We drank our coffee in comfortable silence. The afternoon sun was warm through the window, golden and soft. For a few minutes, I let myself pretend that this was all there was — just the two of us, just this room, just the quiet aftermath of something good.
Then reality crept back in.
"We need to tell Rae," I said. "About Cal. About his pack."
"I know."
"She's going to want to do this by the book. Go through channels. Get approval."
"Probably."
"That's going to take too long." I set my coffee aside, met his eyes. "They're out there right now, James. Alone. Feral. They've been waiting for a long—"
The vision hit without warning.
One moment I was in my dorm room, James's hand warm in mine. The next I was somewhere else entirely — somewhere cold and white and screaming with wind.
Snow. Endless snow. And wolves.
Wolves running through a blizzard that turned the world to static. A large one in front — massive, dark-furred, moving with the desperate speed of something being hunted. Behind him, four smaller shapes struggled to keep pace. One was limping. One kept looking back.
They were terrified. I could feel it, even from wherever I was watching — the bone-deep fear, the exhaustion, the knowledge that something was coming and they couldn't run fast enough.
Then I saw what they were running from.
A bear. Huge. It crashed through the snow like an avalanche, gaining ground with every stride.
The large wolf — the alpha — turned to face it.
He planted himself between the bear and his pack. Hackles raised. Teeth bared. A wall of fur and desperation.
Run, something said. His voice, maybe, or just the shape of his intention. Don't look back. I'll hold it off.
The smaller wolves hesitated.
GO.
They went.
And the bear hit him like a freight train.
I screamed — or tried to. No sound came out. I was frozen, watching, as the alpha went down under the bear's weight. As blood sprayed across the snow. As the four smaller wolves disappeared into the blizzard, running and running and—
"Lumi!"
James's voice. James's hands on my face.
I gasped back into my body. The dorm room reformed around me — warm light, coffee smell, the steady pulse of the bond anchoring me to reality.
"Lumi, look at me. What happened? What did you see?"
I was shaking. My coffee had spilled, a dark stain spreading across the blanket, but I couldn't make myself care.
"I saw them," I whispered. "The pack. I saw them running."
James's face was pale. "Running from what?"
"A bear—" I shook my head. "The alpha turned to fight it. He told the others to run. He stayed behind so they could escape."
The image was burned into my mind. That massive wolf, planting himself in front of the monster. Buying his pack time with his own body.
Just like Cal had described. I left them. I was supposed to protect them.
"Is he—"
"I don't know." My voice cracked. "I don't know if he survived. But the others — the four who ran — they made it. Somewhere. They're still out there."
James was quiet for a long moment. I felt him processing through the bond — shock, concern, and underneath it all, the steady determination that was so essentially him.

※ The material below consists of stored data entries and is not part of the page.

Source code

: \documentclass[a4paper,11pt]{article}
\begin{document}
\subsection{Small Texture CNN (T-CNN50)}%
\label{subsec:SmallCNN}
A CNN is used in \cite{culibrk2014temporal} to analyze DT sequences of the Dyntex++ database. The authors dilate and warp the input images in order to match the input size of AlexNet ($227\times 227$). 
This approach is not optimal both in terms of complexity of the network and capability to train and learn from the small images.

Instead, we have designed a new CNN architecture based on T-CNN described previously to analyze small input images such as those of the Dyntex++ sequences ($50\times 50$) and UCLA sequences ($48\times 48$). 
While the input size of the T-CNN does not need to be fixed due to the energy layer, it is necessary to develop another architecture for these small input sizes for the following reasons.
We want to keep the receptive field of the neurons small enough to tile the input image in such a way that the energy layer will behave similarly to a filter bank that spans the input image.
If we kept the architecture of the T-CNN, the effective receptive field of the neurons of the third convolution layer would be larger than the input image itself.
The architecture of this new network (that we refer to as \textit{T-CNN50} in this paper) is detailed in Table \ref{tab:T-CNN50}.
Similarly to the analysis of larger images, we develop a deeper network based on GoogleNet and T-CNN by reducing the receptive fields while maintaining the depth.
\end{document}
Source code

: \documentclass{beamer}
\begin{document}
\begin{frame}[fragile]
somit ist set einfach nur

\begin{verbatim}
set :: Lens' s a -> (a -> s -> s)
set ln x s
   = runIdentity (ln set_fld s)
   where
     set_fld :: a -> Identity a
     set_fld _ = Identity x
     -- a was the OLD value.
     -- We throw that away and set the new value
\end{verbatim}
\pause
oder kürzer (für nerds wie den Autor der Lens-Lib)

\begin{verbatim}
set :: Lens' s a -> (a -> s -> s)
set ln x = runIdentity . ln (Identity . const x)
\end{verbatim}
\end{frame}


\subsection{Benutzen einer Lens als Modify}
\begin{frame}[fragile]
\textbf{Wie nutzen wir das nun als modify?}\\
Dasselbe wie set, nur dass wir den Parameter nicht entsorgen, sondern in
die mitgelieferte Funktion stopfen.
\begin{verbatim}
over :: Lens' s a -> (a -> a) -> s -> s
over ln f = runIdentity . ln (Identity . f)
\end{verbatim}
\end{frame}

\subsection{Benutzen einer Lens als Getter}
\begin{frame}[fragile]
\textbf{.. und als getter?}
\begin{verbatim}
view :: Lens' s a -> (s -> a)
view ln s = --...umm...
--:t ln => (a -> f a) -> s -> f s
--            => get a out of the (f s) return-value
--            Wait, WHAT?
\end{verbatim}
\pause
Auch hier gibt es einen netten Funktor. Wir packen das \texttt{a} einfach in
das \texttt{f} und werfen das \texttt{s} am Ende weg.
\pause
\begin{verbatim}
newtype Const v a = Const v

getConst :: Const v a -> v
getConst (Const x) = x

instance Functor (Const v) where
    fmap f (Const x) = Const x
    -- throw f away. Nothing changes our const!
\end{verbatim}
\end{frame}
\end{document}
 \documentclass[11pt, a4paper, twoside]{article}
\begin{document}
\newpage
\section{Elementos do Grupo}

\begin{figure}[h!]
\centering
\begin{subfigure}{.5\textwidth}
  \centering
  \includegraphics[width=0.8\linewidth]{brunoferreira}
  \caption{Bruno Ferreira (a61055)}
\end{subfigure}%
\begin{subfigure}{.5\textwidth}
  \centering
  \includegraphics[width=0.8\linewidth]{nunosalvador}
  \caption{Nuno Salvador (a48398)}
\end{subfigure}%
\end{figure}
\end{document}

"Then we find them," he said. "All of them."
"I love you," I said.
The words came out before I could stop them. Before I could second-guess or qualify or take them back.
James's expression softened. He leaned in, pressed a kiss to my forehead, my cheek, the corner of my mouth.
"I love you too," he said against my lips. "Now. Tell me everything you saw. Every detail. We're going to need it."
I closed my eyes. Let the vision replay behind my lids — the snow, the wolves, the bear, the blood.
Four wolves who had escaped.
One alpha who might still be out there.
And Cal, who had carried the guilt of leaving them for years without even knowing why.
"Okay," I said. "But we're going to need more coffee."
James almost smiled. "I'll get a whole pot."